The Raiders currently have 20 potential free agents in 2012. They are:
SS Tyvon Branch, HB Michael Bush, HB Rock Cartwright, C Samson Satele, WR T.J. Houshmandzadeh, LS John Condo, T Khalif Barnes, QB Kyle Boller, QB Jason Campbell, LB Quentin Groves, T Stephon Heyer, DE Jarvis Moss, WR Chaz Schilens, FS Matt Giordano, DE Trevor Scott, SS Jerome Boyd, FB Marcel Reece, CB Lito Sheppard, LB Darryl Blackstock, and DT Desmond Bryant.
That leaves them with 33 players under contract at an average salary of $3.488 million in 2012.
However, $36 million of that is actually divided between just linebacker Kamerion Wimbley, defensive tackle Richard Seymour and cornerback Stanford Routt. Of the three players, Seymour is most likely to be released or traded. It would save the Raiders $15 million, but also cost them $7.5 million as a penalty. Overall, they'd save $7.5 million against the cap.

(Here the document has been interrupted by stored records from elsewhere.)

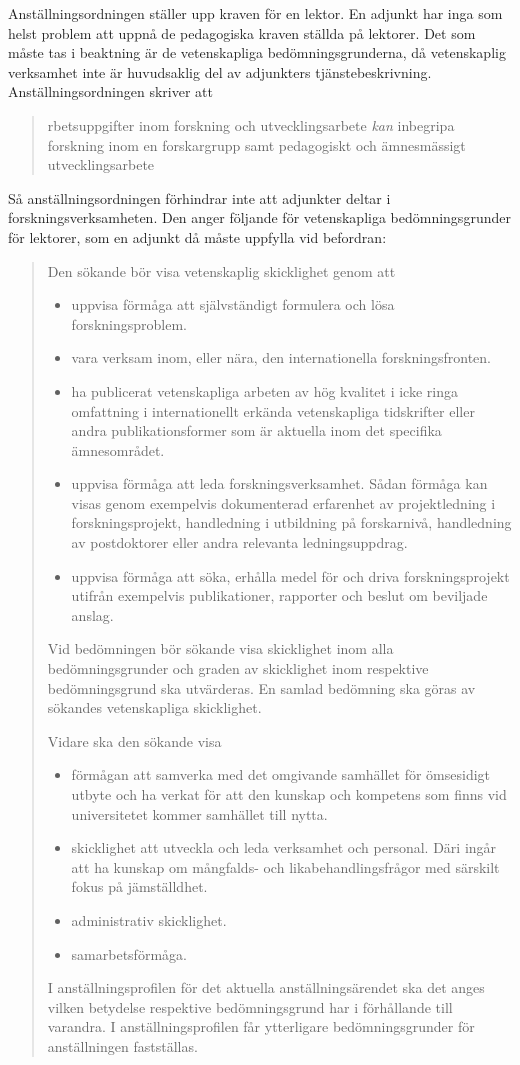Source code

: \documentclass[a4paper,oneside,article,swedish]{memoir}
\begin{document}
Anställningsordningen\autocite{Anställningsordning} ställer upp kraven för en 
lektor.
En adjunkt har inga som helst problem att uppnå de pedagogiska kraven ställda 
på lektorer.
Det som måste tas i beaktning är de vetenskapliga bedömningsgrunderna, då 
vetenskaplig verksamhet inte är huvudsaklig del av adjunkters 
tjänstebeskrivning.
Anställningsordningen skriver att
\blockcquote[s.~20, min emfas]{Anställningsordning}{%
  rbetsuppgifter inom forskning och utvecklingsarbete \emph{kan} 
  inbegripa forskning inom en forskargrupp samt pedagogiskt och ämnesmässigt 
  utvecklingsarbete%
}.
Så anställningsordningen förhindrar inte att adjunkter deltar i 
forskningsverksamheten.
Den anger följande för vetenskapliga bedömningsgrunder för lektorer, som en 
adjunkt då måste uppfylla vid befordran:
\blockcquote[ss.~11--12]{Anställningsordning}{%
  Den sökande bör visa vetenskaplig skicklighet genom att
  \begin{itemize}
    \item uppvisa förmåga att självständigt formulera och lösa forskningsproblem.
    \item vara verksam inom, eller nära, den internationella forskningsfronten.
    \item ha publicerat vetenskapliga arbeten av hög kvalitet i icke ringa 
      omfattning i internationellt erkända vetenskapliga tidskrifter eller andra 
      publikationsformer som är aktuella inom det specifika ämnesområdet.
    \item uppvisa förmåga att leda forskningsverksamhet. Sådan förmåga kan visas 
      genom exempelvis dokumenterad erfarenhet av projektledning i 
      forskningsprojekt, handledning i utbildning på forskarnivå, handledning av 
      postdoktorer eller andra relevanta ledningsuppdrag.
    \item uppvisa förmåga att söka, erhålla medel för och driva forskningsprojekt 
      utifrån exempelvis publikationer, rapporter och beslut om beviljade anslag.
  \end{itemize}
  Vid bedömningen bör sökande visa skicklighet inom alla bedömningsgrunder och 
  graden av skicklighet inom respektive bedömningsgrund ska utvärderas. En samlad 
  bedömning ska göras av sökandes vetenskapliga skicklighet.

  Vidare ska den sökande visa
  \begin{itemize}
    \item förmågan att samverka med det omgivande samhället för ömsesidigt utbyte 
      och ha verkat för att den kunskap och kompetens som finns vid universitetet 
      kommer samhället till nytta.
    \item skicklighet att utveckla och leda verksamhet och personal. Däri ingår 
      att ha kunskap om mångfalds- och likabehandlingsfrågor med särskilt fokus 
      på jämställdhet.
    \item administrativ skicklighet.
    \item samarbetsförmåga.
  \end{itemize}
  I anställningsprofilen för det aktuella anställningsärendet ska det anges 
  vilken betydelse respektive bedömningsgrund har i förhållande till varandra. I 
  anställningsprofilen får ytterligare bedömningsgrunder för anställningen 
  fastställas.%
}
\end{document}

If they decided to trade Darren McFadden, it would free up around $4.8 million this year after a $1.06 million penalty, but it would become abundantly necessary to re-sign Michael Bush and that would likely cost them at least that much money if not more. The biggest difference is that Michael Bush probably won't miss half the season with injury.
It will be up to GM Reggie McKenzie to decide what the priorities are moving forward. Obviously, the Raiders are going to have to address the secondary on defense and the depth of the offensive and defensive lines immediately. A back-up quarterback may become necessary too.
The Raiders are also going to have to figure out how to squeeze a few rookies into the cap too, assuming that the rooks make the team.
The bottom line is that while Dennis Allen is figuring out what he's going to do with his staff, Reggie McKenzie is going to be busy on the phone with player agents and other teams shopping for the best deals on restructures and potential trades.
As you can see, the new organization has their work cut out for them.